> _Prompt_
In the records below, find each line containing the word "frame" and copy it.

(Saved entries)

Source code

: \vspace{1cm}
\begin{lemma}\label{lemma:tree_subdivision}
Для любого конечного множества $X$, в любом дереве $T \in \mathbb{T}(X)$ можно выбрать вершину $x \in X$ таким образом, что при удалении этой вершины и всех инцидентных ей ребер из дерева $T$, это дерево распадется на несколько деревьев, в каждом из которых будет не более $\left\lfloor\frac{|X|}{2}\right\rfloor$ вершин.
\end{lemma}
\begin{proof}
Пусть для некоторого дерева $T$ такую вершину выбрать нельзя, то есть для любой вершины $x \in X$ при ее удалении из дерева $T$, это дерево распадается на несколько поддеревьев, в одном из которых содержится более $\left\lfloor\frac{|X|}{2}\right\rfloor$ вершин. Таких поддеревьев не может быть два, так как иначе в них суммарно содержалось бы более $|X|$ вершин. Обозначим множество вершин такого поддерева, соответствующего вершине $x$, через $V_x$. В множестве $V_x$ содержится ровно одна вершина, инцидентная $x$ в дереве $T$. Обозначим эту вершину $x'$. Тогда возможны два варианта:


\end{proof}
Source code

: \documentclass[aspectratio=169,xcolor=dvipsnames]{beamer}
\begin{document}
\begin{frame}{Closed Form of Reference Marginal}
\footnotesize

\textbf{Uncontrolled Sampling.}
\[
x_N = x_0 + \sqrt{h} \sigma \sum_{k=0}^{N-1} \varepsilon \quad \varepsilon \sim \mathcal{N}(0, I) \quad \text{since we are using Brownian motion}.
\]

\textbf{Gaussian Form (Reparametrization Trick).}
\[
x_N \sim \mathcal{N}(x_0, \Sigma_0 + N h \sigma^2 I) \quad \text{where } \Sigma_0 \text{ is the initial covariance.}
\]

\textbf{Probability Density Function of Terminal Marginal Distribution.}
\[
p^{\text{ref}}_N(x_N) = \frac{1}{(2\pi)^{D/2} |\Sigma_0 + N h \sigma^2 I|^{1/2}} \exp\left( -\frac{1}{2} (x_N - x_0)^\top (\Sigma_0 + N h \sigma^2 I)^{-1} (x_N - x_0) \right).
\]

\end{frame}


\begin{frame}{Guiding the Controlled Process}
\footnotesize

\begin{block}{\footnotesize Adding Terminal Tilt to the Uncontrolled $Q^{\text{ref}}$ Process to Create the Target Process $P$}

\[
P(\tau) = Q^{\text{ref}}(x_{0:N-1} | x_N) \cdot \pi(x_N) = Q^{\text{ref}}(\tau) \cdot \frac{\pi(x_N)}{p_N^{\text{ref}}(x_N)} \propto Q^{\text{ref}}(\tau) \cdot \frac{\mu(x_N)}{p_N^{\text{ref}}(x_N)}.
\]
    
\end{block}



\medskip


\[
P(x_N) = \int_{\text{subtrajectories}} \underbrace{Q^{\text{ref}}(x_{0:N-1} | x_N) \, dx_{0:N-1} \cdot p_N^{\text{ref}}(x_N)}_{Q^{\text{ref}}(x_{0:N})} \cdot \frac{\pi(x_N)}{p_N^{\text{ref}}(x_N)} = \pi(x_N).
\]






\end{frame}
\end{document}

> _Answer area_
\begin{frame}{Closed Form of Reference Marginal}
\end{frame}
\begin{frame}{Guiding the Controlled Process}
\end{frame}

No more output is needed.